There's a version of this blog that existed before today.
It had categories: Art, Design, Marketing, Web. It had tips. It had headlines like "10 Essential Tips for Digital Artists Just Starting Out" and "Social Media Marketing 101: Building Your Brand's Presence." It was competent. It was organized. It was completely impersonal.
And for a while, I told myself that was fine. That's what blogs are supposed to look like. Give people useful information, build an audience, monetize. That's the formula.
Here's what I didn't tell myself, or anyone else: I was hiding.
Twenty years is a long time to detour
I grew up drawing. Sketchbooks, margins of notebooks, the brown paper bag school book covers; remember those? Before I knew what a career was, I knew I wanted to make things with my hands: illustrations, comic book characters, worlds on paper. That was the plan, until it wasn't.

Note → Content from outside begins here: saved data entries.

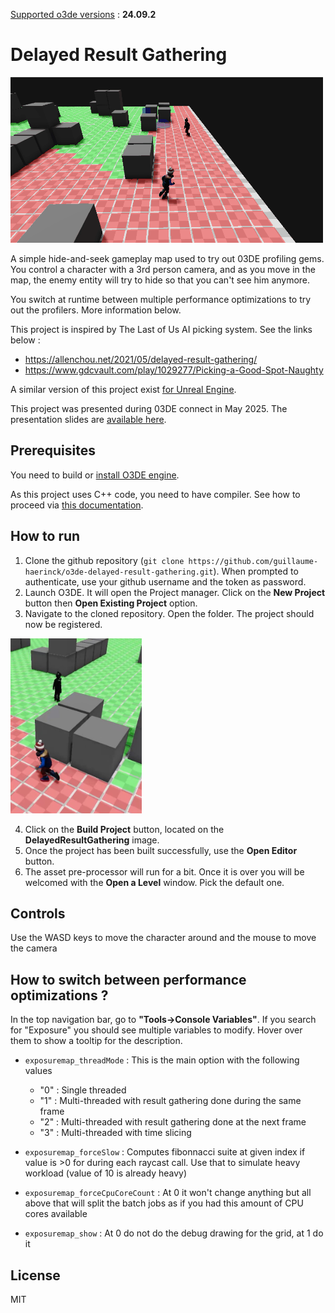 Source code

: <u>Supported o3de versions</u> : **24.09.2**

# Delayed Result Gathering

![gameplay](gameplay.gif?raw=true)

A simple hide-and-seek gameplay map used to try out 03DE profiling gems. You control a character with a 3rd person camera, and as you move in the map, the enemy entity will try to hide so that you can't see him anymore.

You switch at runtime between multiple performance optimizations to try out the profilers. More information below.

This project is inspired by The Last of Us AI picking system. See the links below :

- https://allenchou.net/2021/05/delayed-result-gathering/
- https://www.gdcvault.com/play/1029277/Picking-a-Good-Spot-Naughty

A similar version of this project exist [for Unreal Engine](https://gitlab.com/learn-computer-graphics/the-last-of-us-spot-picking).

This project was presented during 03DE connect in May 2025. The presentation slides are [available here](https://docs.google.com/presentation/d/1j28zqFNe3FuRtARux-FLO8Nxp71g734Uod-Z27dXyE0/edit?usp=sharing).

## Prerequisites

You need to build or [install O3DE engine](https://o3de.org/download/).

As this project uses C++ code, you need to have compiler. See how to proceed via [this documentation](https://www.docs.o3de.org/docs/welcome-guide/requirements/#microsoft-windows).

## How to run

1. Clone the github repository (`git clone https://github.com/guillaume-haerinck/o3de-delayed-result-gathering.git`). When prompted to authenticate, use your github username and the token as password.
2. Launch O3DE. It will open the Project manager. Click on the **New Project** button then **Open Existing Project** option.
3. Navigate to the cloned repository. Open the folder. The project should now be registered.

![project](preview.png?raw=true)

4. Click on the **Build Project** button, located on the **DelayedResultGathering** image.
5. Once the project has been built successfully, use the **Open Editor** button.
6. The asset pre-processor will run for a bit. Once it is over you will be welcomed with the **Open a Level** window. Pick the default one.

## Controls

Use the WASD keys to move the character around and the mouse to move the camera

## How to switch between performance optimizations ?

In the top navigation bar, go to **"Tools->Console Variables"**. If you search for "Exposure" you should see multiple variables to modify. Hover over them to show a tooltip for the description.

- `exposuremap_threadMode` : This is the main option with the following values
    - "0" : Single threaded
    - "1" : Multi-threaded with result gathering done during the same frame
    - "2" : Multi-threaded with result gathering done at the next frame
    - "3" : Multi-threaded with time slicing

- `exposuremap_forceSlow` : Computes fibonnacci suite at given index if value is >0 for during each raycast call. Use that to simulate heavy workload (value of 10 is already heavy)

- `exposuremap_forceCpuCoreCount` : At 0 it won't change anything but all above that will split the batch jobs as if you had this amount of CPU cores available

- `exposuremap_show` : At 0 do not do the debug drawing for the grid, at 1 do it

## License

MIT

I got to college and discovered web design. This was the early 2000s, when websites were still a novelty and anyone who could build one had a skill the world was suddenly desperate for. I pivoted. Web design led to website administration. Website administration led to digital marketing. Digital marketing led to a career… titles, teams, budgets, boardrooms, Zoom meetings, all of it.
My first job out of college, I was handed the entire online presence of a Fortune 500 oil and gas company. That's when it hit me: okay, this is what I do now.
For over twenty years, I worked in corporate marketing. Oil and gas. Legal services. B2B organizations where the stakes were high and the creativity was carefully managed. I was good at it. I built things. I solved problems.
And somewhere in there, I stopped drawing.
Not dramatically. Not on a single day I can point to. It was more like a slow fade. Life happened. The sketchbooks got buried under work bags and laptop chargers, the pencils migrated to a drawer. The habit just quietly dissolved the way habits do when life fills in around them.
There was a five-year stretch where I moved every single year in Houston. Apartment to townhome to house. Midtown to Westchase to Cypress. Every time I packed up the sketchbooks and art supplies, I thought to myself, ‘I need to get back to drawing.’ I never did.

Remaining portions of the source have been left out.